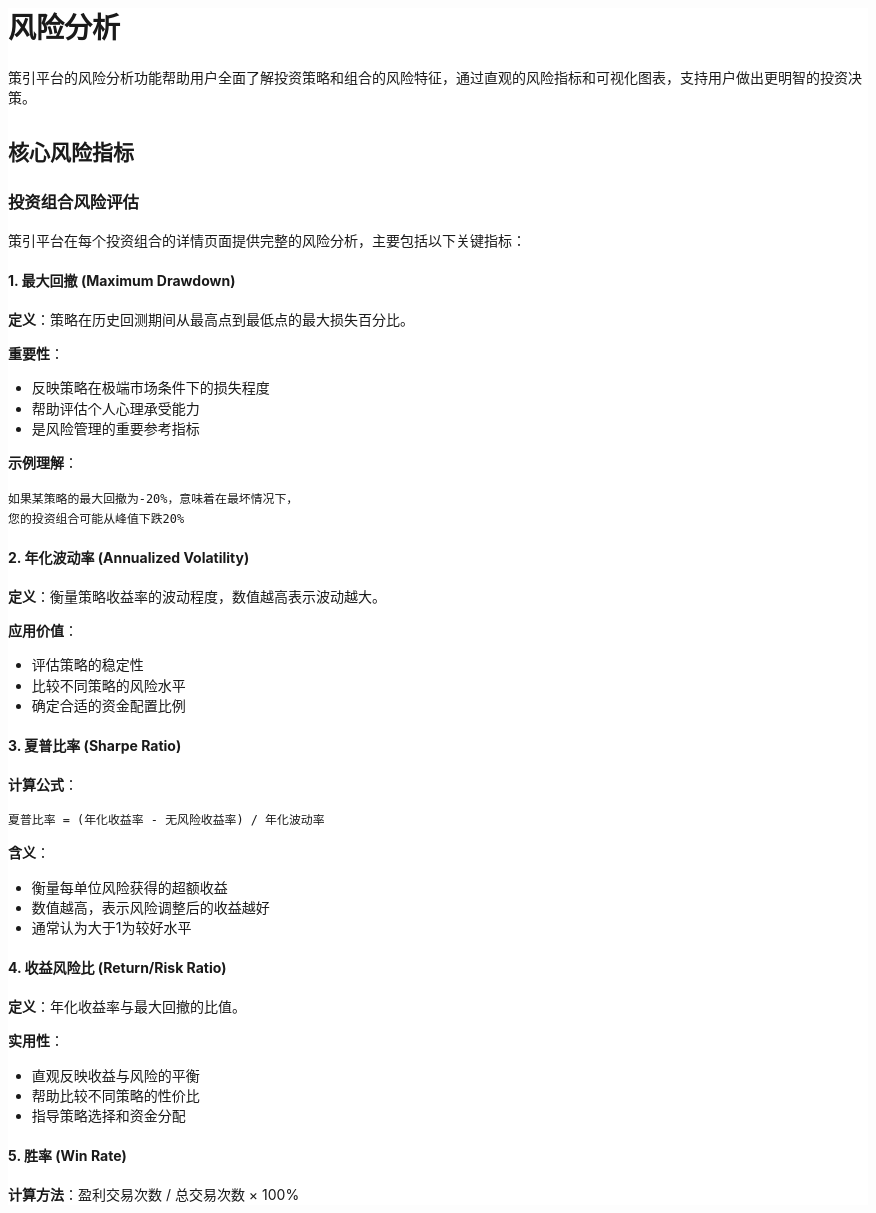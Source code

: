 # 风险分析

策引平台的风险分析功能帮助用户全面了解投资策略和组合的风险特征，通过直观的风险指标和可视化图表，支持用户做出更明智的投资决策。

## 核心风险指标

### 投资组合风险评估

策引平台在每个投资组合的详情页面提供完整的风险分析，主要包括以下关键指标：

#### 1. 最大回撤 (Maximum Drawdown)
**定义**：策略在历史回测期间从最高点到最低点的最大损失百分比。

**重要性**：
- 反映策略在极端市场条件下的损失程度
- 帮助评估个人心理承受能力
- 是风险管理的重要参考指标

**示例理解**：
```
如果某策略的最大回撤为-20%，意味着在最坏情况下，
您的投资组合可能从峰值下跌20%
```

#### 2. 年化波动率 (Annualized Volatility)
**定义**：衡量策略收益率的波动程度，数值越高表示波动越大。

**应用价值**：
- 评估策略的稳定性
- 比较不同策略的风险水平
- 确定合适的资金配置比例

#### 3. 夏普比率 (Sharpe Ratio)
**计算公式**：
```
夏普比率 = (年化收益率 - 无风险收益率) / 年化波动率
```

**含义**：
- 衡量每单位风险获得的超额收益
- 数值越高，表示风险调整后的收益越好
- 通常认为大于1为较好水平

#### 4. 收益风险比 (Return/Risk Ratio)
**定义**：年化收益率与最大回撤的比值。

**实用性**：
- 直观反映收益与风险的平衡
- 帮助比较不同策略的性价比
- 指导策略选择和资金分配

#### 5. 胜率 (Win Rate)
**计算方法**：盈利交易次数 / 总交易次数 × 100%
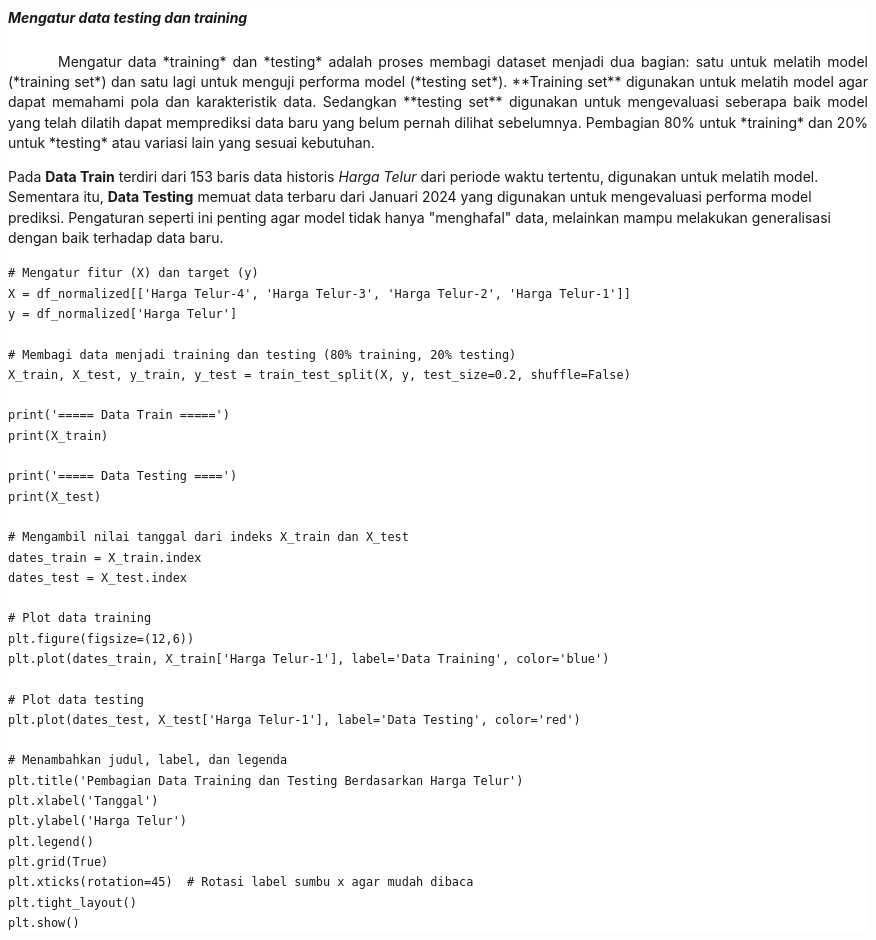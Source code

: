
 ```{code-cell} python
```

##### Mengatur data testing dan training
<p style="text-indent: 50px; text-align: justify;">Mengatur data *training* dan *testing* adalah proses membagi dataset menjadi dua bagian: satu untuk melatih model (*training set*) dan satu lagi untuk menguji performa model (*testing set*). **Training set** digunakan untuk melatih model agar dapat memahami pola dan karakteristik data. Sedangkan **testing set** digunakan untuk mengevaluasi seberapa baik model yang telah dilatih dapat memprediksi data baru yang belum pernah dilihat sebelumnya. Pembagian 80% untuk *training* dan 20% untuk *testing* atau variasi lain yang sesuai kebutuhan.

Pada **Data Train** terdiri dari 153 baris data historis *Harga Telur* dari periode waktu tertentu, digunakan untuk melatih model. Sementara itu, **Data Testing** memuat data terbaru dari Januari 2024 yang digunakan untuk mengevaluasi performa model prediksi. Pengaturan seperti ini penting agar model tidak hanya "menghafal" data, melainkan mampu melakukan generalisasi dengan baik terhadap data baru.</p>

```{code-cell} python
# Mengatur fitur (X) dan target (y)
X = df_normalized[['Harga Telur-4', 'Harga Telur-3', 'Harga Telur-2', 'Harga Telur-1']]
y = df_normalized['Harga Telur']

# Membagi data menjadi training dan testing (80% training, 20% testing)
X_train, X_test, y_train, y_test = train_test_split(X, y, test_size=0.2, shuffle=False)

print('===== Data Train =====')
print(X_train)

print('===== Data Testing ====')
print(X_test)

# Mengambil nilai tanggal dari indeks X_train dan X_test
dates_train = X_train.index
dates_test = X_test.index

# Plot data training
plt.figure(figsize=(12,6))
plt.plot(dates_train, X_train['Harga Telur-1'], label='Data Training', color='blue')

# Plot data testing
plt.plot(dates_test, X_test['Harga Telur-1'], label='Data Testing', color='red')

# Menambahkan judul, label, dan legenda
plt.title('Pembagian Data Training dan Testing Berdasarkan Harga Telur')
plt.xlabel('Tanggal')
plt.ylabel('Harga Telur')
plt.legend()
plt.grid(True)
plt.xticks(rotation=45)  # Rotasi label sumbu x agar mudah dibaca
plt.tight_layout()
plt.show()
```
□ □ □ □
For the listing above, state how many lines hold the string "color", giving the number alone.

- [OUTPUT] 2